"""
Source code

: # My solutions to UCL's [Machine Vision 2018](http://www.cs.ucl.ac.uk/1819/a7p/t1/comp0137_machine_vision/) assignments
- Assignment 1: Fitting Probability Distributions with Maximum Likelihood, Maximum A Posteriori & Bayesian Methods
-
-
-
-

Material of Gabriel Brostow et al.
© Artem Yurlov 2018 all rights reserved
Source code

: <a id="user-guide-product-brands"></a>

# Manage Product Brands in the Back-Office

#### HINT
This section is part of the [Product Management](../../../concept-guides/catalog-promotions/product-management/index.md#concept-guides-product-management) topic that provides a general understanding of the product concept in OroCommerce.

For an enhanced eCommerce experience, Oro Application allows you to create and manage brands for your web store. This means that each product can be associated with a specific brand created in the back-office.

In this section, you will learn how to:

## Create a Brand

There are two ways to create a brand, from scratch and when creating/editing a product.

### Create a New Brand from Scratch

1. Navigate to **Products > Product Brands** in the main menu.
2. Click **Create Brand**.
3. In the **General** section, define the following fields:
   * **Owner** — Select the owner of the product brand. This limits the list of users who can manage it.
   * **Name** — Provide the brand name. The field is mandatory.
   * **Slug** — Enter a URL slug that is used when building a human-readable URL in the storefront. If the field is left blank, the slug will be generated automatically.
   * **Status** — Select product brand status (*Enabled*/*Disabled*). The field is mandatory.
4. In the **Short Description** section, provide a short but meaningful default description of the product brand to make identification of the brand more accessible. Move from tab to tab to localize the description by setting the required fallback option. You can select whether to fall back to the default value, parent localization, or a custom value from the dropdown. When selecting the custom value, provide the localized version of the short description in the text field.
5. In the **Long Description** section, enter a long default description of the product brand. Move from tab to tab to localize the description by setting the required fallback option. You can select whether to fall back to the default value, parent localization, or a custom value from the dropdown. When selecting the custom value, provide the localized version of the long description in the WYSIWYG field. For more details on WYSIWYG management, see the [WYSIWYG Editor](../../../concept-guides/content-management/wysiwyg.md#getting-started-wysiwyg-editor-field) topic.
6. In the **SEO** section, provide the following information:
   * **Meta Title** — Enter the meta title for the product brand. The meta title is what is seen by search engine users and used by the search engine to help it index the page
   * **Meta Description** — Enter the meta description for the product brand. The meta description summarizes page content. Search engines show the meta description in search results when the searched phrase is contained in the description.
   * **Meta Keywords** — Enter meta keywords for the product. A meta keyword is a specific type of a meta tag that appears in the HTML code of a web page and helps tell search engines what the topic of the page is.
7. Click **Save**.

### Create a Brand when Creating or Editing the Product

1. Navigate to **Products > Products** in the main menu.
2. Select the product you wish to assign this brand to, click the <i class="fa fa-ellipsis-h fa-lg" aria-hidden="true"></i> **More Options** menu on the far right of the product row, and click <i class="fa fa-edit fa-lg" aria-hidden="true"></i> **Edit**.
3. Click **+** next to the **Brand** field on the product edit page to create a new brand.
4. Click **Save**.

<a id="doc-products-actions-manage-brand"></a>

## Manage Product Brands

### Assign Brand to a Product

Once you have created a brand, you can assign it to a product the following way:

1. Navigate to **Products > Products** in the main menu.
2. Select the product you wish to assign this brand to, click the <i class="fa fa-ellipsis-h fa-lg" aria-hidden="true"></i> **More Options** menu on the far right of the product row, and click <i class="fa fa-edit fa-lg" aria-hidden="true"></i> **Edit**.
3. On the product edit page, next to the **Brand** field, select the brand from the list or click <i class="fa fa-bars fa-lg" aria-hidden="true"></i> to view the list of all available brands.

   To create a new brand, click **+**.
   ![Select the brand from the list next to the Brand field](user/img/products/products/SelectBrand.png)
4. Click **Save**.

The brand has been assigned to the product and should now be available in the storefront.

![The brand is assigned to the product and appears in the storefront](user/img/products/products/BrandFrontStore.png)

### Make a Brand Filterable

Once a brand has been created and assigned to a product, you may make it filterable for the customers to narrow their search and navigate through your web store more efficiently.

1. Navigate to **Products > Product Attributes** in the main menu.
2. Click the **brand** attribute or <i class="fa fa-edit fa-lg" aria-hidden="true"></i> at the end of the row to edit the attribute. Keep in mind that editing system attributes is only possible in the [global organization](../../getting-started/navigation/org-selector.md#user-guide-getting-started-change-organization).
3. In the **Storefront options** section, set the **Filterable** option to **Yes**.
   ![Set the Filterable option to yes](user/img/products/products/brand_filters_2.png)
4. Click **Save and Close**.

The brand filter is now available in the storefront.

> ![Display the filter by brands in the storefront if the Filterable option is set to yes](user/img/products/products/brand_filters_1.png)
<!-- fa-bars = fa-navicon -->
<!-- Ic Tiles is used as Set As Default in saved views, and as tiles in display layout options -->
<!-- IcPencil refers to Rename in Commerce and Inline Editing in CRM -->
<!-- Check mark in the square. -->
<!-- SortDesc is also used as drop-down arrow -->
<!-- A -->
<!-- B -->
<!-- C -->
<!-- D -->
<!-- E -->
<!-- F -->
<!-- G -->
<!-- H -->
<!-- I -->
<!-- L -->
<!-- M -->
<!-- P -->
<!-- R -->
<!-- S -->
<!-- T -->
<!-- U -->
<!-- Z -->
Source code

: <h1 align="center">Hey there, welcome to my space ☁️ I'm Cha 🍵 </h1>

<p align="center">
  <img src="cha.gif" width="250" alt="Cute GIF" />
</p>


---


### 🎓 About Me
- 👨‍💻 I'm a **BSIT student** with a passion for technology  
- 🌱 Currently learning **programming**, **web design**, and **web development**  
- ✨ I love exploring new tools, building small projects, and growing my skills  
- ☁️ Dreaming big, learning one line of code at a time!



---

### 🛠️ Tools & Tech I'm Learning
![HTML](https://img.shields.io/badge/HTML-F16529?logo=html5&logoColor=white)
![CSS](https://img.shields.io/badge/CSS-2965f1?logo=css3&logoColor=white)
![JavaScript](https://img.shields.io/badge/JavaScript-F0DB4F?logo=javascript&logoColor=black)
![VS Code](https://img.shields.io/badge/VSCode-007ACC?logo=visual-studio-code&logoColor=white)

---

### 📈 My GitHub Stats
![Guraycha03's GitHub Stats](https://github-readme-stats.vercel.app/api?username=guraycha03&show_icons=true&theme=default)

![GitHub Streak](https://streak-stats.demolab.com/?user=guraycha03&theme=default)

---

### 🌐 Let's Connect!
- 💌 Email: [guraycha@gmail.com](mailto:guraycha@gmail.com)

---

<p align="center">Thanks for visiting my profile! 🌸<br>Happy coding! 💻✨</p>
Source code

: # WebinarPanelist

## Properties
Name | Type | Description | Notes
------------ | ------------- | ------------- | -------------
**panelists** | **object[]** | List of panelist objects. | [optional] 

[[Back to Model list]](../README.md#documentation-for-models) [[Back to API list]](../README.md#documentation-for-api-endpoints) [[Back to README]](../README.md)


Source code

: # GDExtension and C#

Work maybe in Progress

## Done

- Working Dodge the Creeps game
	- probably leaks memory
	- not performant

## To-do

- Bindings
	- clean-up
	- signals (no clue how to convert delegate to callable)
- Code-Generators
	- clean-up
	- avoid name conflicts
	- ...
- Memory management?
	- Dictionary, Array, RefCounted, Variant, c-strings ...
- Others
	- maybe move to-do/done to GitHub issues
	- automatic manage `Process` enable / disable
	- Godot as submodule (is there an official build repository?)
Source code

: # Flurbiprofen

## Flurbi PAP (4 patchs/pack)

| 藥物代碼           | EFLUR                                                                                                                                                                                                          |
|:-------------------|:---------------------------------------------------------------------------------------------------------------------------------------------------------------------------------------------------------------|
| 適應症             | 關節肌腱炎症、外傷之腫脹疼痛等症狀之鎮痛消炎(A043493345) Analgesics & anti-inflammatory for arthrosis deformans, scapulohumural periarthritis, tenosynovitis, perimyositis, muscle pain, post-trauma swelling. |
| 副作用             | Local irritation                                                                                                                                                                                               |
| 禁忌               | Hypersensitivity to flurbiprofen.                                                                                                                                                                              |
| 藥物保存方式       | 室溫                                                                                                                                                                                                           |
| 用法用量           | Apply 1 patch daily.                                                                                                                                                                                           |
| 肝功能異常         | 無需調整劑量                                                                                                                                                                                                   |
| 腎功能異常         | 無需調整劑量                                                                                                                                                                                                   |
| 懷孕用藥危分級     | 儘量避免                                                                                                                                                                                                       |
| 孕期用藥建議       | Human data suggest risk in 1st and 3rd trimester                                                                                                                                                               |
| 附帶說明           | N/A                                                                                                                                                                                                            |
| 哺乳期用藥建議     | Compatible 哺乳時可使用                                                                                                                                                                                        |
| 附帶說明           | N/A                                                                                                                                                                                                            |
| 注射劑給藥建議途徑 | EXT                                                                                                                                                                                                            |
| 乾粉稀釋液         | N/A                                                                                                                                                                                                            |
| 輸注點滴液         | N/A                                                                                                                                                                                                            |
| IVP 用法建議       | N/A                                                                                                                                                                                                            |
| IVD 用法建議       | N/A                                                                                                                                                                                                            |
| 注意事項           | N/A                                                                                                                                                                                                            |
"""
_Problem description:_
Out of the material above, output word for word the line with "2. Click **Create Brand**.", the line with "(*Enabled*/*Disabled*). The field is mandatory.", and all lines between them, with nothing else.

_Answer area:_
2. Click **Create Brand**.
3. In the **General** section, define the following fields:
   * **Owner** — Select the owner of the product brand. This limits the list of users who can manage it.
   * **Name** — Provide the brand name. The field is mandatory.
   * **Slug** — Enter a URL slug that is used when building a human-readable URL in the storefront. If the field is left blank, the slug will be generated automatically.
   * **Status** — Select product brand status (*Enabled*/*Disabled*). The field is mandatory.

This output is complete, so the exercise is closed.